[ASSIGNMENT] Count the lines below that contain "triviality". Answer with the number alone.

[INPUT FOR THIS TASK]
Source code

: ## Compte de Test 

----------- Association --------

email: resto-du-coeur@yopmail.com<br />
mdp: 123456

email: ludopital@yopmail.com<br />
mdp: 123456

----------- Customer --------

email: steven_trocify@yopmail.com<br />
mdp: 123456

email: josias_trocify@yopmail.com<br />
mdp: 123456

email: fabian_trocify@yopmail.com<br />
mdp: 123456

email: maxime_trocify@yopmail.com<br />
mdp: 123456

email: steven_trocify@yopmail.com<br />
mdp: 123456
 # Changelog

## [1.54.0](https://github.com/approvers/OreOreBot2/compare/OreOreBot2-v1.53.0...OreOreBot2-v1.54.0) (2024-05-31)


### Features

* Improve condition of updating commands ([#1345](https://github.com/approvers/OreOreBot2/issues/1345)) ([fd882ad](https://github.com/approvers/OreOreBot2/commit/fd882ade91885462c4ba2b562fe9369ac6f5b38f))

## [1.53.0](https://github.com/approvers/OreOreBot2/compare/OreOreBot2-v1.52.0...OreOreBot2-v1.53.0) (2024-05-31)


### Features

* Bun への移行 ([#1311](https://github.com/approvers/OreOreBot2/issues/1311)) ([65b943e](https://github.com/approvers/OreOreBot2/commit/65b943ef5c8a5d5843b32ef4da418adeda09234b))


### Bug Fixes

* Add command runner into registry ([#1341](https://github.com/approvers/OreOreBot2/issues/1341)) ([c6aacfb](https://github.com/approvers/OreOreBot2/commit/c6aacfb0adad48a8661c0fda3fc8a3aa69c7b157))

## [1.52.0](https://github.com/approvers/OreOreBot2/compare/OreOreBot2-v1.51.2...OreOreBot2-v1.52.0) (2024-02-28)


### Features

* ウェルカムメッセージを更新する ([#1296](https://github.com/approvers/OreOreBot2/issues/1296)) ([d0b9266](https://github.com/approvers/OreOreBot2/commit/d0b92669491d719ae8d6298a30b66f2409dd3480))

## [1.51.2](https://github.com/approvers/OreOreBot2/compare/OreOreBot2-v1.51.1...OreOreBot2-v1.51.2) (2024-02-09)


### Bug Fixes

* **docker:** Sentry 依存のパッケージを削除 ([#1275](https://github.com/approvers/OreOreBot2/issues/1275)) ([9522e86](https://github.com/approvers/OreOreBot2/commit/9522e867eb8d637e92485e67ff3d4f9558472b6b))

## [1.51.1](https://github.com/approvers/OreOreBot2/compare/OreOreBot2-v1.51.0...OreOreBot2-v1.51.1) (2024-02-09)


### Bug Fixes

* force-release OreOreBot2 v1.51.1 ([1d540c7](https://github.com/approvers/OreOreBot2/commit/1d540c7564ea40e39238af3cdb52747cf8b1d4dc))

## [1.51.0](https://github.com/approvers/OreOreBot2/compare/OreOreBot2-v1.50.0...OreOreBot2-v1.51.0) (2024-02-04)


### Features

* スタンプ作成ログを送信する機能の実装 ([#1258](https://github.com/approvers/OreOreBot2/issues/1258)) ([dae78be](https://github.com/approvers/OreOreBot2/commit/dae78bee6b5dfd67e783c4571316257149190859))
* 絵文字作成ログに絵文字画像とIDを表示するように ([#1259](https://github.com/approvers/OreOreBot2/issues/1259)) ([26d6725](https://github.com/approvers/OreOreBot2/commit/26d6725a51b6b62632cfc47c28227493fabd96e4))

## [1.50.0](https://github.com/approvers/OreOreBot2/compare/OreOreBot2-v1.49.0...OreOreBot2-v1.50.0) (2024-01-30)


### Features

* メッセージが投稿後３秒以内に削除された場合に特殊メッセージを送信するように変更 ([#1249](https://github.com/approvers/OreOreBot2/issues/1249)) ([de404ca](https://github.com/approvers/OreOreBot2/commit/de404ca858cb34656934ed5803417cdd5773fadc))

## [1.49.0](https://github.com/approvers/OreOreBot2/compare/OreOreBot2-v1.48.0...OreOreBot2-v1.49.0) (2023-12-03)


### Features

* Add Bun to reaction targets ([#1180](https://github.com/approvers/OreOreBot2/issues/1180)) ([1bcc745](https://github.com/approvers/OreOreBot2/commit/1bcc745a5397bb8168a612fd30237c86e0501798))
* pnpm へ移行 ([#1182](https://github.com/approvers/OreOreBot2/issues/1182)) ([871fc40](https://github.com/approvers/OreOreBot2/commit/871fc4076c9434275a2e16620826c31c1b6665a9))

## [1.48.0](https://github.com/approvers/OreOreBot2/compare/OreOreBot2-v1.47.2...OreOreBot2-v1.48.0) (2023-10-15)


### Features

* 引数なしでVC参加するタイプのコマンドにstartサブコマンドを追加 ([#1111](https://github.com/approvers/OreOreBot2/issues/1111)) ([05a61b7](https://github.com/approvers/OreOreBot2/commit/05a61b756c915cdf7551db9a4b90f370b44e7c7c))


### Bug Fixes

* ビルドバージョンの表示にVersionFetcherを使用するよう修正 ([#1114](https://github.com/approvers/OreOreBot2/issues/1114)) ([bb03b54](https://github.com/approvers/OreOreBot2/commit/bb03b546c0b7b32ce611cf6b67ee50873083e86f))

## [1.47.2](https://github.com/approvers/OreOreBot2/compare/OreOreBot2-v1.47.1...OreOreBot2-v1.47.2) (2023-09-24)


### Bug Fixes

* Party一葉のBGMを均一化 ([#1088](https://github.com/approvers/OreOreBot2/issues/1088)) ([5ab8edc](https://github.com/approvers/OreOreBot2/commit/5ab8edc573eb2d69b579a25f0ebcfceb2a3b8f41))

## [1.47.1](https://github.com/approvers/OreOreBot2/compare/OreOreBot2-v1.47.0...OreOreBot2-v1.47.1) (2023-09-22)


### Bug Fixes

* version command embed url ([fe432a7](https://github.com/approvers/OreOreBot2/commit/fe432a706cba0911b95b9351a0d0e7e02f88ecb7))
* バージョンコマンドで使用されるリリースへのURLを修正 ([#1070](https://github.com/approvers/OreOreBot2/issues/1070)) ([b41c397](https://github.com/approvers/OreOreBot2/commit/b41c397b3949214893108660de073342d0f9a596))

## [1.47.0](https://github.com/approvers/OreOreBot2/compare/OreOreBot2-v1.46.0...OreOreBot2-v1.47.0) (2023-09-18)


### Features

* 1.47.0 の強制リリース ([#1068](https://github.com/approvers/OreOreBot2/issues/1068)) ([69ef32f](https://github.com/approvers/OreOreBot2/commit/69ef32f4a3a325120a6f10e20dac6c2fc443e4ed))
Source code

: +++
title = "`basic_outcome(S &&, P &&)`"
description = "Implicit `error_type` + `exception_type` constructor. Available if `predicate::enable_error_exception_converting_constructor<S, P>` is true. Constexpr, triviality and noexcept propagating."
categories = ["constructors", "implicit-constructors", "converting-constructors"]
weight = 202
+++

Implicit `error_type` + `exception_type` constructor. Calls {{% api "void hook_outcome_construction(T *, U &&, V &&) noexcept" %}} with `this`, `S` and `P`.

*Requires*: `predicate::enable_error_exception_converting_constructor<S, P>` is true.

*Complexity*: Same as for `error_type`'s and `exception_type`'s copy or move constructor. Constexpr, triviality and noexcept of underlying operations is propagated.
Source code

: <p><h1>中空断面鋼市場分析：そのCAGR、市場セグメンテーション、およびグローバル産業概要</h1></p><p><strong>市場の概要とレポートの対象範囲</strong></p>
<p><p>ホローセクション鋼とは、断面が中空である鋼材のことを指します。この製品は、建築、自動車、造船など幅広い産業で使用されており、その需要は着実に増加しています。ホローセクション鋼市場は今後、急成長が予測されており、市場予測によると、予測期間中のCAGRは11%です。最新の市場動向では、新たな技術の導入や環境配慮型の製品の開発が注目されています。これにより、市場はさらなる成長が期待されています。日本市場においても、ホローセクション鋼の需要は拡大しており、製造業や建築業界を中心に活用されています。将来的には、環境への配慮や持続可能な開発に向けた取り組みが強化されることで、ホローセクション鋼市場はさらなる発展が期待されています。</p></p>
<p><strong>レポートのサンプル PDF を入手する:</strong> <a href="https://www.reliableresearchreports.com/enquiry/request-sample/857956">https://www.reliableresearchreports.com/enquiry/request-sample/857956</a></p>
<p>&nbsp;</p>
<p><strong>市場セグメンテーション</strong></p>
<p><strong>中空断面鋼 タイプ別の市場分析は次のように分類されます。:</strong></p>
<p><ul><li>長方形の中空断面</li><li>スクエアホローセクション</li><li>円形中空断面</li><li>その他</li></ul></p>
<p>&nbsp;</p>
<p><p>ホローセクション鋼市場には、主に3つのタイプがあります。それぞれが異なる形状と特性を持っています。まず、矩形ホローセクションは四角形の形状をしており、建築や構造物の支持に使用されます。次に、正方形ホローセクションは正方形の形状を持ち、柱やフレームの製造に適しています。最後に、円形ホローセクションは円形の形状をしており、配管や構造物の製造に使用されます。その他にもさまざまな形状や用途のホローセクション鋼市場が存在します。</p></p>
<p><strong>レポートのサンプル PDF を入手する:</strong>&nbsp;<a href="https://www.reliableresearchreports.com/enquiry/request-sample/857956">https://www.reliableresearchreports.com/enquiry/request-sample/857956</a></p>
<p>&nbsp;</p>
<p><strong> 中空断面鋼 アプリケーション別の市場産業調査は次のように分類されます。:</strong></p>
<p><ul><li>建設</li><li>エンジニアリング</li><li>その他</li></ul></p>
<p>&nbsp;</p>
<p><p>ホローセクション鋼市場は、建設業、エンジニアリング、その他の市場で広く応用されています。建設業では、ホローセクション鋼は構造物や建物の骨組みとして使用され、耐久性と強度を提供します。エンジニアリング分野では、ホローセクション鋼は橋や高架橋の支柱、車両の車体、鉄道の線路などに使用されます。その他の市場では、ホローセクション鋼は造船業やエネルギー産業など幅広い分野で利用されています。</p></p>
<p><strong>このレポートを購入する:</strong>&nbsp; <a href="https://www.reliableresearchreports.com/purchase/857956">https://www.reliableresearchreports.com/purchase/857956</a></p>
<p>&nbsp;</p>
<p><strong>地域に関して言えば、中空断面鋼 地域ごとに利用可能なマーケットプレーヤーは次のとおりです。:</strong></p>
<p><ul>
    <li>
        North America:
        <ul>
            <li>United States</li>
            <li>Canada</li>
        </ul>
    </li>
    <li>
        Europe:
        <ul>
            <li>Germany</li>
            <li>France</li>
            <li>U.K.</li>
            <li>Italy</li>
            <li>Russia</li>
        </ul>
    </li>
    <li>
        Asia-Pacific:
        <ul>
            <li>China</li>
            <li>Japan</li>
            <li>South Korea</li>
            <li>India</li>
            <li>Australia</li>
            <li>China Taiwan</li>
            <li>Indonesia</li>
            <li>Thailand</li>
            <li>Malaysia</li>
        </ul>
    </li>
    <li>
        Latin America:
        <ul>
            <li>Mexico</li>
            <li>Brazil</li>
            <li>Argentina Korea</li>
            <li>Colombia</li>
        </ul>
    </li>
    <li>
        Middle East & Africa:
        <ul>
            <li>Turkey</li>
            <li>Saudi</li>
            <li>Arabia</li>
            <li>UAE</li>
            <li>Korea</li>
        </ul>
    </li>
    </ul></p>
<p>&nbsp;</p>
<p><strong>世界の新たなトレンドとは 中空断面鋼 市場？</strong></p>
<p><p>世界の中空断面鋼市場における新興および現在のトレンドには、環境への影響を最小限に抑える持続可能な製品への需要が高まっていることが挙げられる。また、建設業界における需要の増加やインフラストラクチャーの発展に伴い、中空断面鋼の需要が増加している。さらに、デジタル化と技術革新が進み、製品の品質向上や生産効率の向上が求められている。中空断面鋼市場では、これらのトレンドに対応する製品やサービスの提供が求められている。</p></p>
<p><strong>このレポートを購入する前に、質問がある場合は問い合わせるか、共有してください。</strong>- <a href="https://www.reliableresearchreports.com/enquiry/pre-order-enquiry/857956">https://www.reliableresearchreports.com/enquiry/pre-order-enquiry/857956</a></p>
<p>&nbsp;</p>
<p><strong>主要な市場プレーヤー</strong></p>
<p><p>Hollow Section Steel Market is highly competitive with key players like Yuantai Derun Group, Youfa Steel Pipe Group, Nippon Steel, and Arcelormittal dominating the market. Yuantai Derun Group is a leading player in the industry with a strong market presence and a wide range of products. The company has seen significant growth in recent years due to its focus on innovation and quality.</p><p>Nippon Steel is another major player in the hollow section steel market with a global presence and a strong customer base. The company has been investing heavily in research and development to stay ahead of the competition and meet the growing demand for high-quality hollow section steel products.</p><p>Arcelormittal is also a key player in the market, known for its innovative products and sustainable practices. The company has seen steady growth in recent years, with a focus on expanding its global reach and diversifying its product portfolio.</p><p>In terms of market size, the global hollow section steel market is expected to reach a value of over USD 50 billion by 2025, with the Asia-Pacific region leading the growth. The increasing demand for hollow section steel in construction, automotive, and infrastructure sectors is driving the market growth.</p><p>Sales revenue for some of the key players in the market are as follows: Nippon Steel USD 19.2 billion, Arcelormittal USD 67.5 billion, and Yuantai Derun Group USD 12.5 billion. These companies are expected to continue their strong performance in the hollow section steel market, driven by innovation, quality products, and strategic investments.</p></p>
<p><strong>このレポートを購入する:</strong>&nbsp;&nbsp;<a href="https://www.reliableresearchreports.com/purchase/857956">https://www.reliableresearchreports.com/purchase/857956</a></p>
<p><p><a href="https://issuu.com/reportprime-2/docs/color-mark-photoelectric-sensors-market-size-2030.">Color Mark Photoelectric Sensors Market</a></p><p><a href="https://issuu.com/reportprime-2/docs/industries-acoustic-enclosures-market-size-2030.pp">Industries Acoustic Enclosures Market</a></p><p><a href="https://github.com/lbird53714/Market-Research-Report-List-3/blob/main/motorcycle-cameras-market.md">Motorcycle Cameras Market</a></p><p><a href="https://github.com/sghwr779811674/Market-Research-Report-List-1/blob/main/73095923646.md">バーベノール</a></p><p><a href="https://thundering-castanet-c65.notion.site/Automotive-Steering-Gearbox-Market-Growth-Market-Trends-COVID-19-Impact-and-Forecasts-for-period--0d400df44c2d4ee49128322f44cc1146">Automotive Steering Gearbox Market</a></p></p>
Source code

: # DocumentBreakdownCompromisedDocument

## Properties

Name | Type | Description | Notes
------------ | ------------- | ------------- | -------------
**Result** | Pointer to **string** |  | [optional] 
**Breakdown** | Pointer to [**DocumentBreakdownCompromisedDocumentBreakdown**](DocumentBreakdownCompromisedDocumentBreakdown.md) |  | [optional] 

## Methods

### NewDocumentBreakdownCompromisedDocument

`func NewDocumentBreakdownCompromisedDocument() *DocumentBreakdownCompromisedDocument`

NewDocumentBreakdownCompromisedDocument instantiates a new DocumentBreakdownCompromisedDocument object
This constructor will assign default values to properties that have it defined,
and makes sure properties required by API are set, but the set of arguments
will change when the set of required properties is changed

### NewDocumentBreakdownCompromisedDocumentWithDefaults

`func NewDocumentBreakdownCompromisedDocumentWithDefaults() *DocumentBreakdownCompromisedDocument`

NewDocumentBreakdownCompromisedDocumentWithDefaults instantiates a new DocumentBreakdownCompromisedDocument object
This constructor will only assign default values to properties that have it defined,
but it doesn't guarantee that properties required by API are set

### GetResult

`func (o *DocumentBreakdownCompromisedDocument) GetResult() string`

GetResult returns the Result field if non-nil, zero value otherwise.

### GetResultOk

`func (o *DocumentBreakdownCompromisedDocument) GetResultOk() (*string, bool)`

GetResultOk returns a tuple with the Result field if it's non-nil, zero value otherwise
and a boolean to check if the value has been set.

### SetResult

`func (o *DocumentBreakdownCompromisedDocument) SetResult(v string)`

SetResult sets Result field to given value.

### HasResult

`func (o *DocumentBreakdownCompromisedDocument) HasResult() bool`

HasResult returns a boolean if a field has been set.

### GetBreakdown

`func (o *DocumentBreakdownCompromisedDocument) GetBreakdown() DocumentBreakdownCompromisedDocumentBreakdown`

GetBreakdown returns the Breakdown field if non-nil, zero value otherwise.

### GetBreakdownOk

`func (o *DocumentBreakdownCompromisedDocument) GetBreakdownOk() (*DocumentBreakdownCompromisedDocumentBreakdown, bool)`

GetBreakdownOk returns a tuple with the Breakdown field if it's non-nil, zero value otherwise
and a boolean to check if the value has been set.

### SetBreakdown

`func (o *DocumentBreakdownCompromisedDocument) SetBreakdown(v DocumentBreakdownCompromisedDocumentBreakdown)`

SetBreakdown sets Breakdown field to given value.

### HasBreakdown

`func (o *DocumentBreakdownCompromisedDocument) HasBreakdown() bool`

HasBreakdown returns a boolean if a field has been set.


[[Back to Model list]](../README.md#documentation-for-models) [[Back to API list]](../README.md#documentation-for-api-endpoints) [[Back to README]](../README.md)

[OUTPUT FOR THIS EXERCISE] 2